If you are watching from the sidelines, the heated nature of the fight may be somewhat mystifying. After all, it's not exactly as if the nation has been paralyzed by debate over the past six years over whether to expand the child tax credit or cut corporate tax rates. Instead, Republicans have been fighting a losing battle to restrain the tax increases sought by President Obama and congressional Democrats.

But what both Strassel and Ponnuru and his pals realize is that if the Republicans do want to be in a position to set tax policy from the White House or a Congressional majority, they do need to go on offense, and that does mean setting some tax cutting priorities.
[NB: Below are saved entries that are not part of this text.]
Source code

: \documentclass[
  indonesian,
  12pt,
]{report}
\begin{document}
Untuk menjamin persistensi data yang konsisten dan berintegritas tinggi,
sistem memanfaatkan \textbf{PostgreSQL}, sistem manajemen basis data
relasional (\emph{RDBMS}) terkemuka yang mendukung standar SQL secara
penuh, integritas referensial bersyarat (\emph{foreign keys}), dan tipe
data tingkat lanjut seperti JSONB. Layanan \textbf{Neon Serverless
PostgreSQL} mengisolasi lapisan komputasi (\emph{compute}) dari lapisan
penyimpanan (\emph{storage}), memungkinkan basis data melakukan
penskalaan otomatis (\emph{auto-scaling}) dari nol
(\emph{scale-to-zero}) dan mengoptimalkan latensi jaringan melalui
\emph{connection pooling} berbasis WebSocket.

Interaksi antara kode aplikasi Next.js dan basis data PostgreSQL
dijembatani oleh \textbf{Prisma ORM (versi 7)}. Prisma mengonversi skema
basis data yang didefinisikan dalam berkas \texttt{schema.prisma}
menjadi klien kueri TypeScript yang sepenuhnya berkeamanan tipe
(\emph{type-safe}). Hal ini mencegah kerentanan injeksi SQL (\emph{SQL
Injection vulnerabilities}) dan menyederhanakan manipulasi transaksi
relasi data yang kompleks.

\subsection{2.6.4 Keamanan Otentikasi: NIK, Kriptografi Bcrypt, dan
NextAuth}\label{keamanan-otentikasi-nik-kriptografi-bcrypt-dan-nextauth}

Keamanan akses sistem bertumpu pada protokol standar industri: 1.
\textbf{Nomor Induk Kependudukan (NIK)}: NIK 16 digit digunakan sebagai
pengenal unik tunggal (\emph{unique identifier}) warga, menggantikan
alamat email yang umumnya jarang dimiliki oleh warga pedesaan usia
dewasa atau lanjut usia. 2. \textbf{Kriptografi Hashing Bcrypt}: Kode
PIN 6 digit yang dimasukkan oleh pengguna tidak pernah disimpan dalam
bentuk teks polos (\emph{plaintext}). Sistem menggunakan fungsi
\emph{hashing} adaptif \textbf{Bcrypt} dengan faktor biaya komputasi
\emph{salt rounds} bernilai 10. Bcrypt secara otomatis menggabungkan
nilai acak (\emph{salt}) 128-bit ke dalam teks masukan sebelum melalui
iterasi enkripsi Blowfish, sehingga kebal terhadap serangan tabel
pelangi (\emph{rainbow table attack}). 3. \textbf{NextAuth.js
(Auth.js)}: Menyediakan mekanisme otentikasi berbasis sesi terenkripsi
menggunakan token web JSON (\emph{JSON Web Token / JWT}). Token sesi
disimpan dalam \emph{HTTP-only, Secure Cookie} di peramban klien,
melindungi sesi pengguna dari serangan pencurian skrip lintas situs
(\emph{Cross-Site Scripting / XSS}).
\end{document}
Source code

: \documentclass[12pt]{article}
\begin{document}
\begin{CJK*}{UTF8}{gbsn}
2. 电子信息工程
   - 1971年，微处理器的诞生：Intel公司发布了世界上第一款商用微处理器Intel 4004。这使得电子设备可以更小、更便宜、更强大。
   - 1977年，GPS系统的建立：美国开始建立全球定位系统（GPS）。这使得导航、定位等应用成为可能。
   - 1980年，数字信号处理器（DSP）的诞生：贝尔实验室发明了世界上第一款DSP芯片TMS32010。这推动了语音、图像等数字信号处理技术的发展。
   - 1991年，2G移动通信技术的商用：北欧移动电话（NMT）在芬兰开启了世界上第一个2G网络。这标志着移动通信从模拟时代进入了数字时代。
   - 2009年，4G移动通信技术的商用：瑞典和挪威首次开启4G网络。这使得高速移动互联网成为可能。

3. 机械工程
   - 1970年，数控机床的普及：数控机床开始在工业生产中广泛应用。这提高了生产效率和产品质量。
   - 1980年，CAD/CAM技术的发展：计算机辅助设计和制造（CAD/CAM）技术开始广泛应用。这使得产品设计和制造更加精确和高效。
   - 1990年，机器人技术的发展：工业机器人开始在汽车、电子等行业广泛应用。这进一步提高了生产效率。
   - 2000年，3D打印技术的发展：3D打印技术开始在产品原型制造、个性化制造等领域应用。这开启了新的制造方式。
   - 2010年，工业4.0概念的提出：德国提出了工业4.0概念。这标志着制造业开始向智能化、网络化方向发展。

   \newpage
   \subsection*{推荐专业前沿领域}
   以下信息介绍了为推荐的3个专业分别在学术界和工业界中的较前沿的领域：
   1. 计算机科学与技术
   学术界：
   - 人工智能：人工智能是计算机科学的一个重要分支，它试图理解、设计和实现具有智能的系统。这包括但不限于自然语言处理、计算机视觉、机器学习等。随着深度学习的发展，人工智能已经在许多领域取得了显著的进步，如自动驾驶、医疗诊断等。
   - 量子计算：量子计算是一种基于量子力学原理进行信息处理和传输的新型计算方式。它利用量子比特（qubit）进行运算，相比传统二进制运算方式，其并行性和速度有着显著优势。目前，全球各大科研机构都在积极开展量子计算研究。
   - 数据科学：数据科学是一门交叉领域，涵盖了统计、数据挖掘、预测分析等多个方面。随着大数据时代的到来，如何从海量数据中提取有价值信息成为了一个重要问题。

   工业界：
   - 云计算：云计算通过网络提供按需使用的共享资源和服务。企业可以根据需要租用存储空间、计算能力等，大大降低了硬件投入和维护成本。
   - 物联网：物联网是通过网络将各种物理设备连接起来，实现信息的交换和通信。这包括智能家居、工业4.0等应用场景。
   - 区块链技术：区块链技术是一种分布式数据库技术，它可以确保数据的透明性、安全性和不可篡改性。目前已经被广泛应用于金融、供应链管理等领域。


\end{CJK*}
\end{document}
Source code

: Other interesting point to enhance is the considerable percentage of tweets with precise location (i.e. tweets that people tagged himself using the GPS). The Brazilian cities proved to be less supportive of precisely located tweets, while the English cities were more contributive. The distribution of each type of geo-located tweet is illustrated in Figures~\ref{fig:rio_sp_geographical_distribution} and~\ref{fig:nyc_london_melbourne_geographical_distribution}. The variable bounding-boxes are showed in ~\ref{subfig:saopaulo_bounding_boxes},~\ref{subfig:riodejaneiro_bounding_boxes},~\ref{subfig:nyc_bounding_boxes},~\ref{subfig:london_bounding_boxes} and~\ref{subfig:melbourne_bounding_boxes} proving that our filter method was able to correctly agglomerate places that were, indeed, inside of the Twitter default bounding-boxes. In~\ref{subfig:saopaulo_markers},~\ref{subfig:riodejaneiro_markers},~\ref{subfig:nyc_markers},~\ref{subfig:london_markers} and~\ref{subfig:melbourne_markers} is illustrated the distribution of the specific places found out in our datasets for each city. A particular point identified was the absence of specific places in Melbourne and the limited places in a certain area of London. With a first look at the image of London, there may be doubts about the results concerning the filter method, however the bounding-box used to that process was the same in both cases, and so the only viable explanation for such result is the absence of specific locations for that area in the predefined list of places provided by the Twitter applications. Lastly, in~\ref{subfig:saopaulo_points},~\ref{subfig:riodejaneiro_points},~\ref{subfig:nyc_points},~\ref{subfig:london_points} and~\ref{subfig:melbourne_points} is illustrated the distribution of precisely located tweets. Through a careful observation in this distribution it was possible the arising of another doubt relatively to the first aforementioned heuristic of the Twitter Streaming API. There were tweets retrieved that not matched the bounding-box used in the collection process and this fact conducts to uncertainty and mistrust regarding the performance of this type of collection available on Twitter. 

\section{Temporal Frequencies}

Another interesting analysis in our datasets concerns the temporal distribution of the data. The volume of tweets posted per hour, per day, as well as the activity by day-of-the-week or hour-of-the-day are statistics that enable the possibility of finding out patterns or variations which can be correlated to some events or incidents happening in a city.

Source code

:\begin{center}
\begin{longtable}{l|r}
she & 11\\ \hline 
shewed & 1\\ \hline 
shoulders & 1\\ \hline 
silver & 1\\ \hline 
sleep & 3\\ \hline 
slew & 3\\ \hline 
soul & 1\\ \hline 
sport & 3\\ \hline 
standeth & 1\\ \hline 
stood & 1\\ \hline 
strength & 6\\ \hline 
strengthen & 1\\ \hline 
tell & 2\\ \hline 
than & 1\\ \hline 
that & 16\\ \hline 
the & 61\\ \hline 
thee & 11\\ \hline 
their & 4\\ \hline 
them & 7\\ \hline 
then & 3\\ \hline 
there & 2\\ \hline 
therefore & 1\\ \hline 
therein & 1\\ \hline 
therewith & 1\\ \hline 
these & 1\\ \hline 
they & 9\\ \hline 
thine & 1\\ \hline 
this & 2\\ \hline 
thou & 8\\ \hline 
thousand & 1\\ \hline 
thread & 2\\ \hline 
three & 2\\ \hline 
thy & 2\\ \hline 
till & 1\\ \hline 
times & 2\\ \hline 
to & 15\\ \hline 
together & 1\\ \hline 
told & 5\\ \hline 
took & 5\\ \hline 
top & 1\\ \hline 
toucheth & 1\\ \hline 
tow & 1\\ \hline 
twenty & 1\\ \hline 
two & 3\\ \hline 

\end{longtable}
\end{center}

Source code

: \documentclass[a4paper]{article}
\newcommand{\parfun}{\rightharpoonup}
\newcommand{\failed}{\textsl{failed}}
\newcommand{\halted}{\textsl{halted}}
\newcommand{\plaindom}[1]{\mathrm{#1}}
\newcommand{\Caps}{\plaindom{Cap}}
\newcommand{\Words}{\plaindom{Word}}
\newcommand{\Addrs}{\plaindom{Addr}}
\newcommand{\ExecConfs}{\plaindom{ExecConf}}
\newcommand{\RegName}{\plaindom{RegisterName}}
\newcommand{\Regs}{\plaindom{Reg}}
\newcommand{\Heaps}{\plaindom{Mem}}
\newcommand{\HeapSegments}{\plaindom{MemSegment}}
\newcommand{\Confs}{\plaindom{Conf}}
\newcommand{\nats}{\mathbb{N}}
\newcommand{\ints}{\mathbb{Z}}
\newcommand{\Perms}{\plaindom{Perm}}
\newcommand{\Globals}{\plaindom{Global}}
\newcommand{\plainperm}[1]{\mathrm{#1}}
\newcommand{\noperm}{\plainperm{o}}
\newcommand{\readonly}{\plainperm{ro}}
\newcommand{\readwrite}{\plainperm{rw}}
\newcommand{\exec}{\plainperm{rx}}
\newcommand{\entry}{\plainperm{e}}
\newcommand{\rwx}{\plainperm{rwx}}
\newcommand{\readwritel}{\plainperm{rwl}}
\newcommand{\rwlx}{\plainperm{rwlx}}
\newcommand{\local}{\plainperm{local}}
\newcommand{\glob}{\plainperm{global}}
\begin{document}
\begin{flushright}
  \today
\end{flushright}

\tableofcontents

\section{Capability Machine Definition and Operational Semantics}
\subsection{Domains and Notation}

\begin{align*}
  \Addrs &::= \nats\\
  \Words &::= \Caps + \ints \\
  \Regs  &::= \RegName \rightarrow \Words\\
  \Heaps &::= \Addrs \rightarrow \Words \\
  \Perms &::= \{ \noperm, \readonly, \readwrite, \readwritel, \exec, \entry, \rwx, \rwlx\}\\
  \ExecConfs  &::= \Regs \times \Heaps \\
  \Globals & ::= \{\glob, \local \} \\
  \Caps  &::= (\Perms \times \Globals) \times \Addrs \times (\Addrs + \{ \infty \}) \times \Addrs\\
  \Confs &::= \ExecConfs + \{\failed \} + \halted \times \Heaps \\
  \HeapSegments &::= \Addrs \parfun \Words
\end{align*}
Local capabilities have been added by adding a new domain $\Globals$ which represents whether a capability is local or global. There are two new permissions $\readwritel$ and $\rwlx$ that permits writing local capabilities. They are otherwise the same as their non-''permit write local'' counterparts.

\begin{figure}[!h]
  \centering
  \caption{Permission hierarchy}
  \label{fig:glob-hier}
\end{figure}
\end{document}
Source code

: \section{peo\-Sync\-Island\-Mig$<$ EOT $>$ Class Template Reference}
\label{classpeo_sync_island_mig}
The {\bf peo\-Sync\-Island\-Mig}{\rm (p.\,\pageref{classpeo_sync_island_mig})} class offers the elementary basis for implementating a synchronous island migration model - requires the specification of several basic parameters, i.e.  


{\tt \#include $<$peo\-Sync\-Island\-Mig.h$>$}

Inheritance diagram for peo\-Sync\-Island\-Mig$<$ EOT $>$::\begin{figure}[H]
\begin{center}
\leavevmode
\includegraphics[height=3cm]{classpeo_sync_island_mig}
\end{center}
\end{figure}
On the substance, Strassel has the better of this debate. As someone with three young children, believe me, nothing would make me happier than the increased child tax credit that is advocated in the Room to Grow report. But as a supply-sider who believes in a broadly neutral and simple tax policy designed to maximize incentives to work, save, and invest, the policy logic of it is hard to see.

Ponnuru and his Room To Grow co-editor Yuval Levin responded to my earlier criticism of the proposed tax credit by arguing that "it reduces redistribution by countering the tendency of entitlement programs to redistribute money from large families to small ones." Strassel encapsulated this argument by writing, "Mr. Levin and National Review's Ramesh Ponnuru this week explained that conservative redistribution is now acceptable, since it counters liberal redistribution."

The specifics of the redistribution in entitlement programs that the Room To Grow tax approach hopes to counter are sufficiently complex that they a topic for another day.

But having taken criticism on the point from myself, from Strassel, and from Larry Kudlow, the Room to Grow crowd, rather than reassessing or adjusting their position, seem to have decided in the case of Strassel to react defensively, by accusing her of distorting their position and acting as a mouthpiece for Wall Street (which, all of a sudden, is a big sin on the right or in the eyes of columnists for, of all places, Bloomberg View.)

One might aspire for the debate to be conducted with more civility. If there is a bright side here, though, it is that Republicans are arguing over how to cut taxes rather than how to raise them. Already heated, this fight is going to get even livelier in the next two years.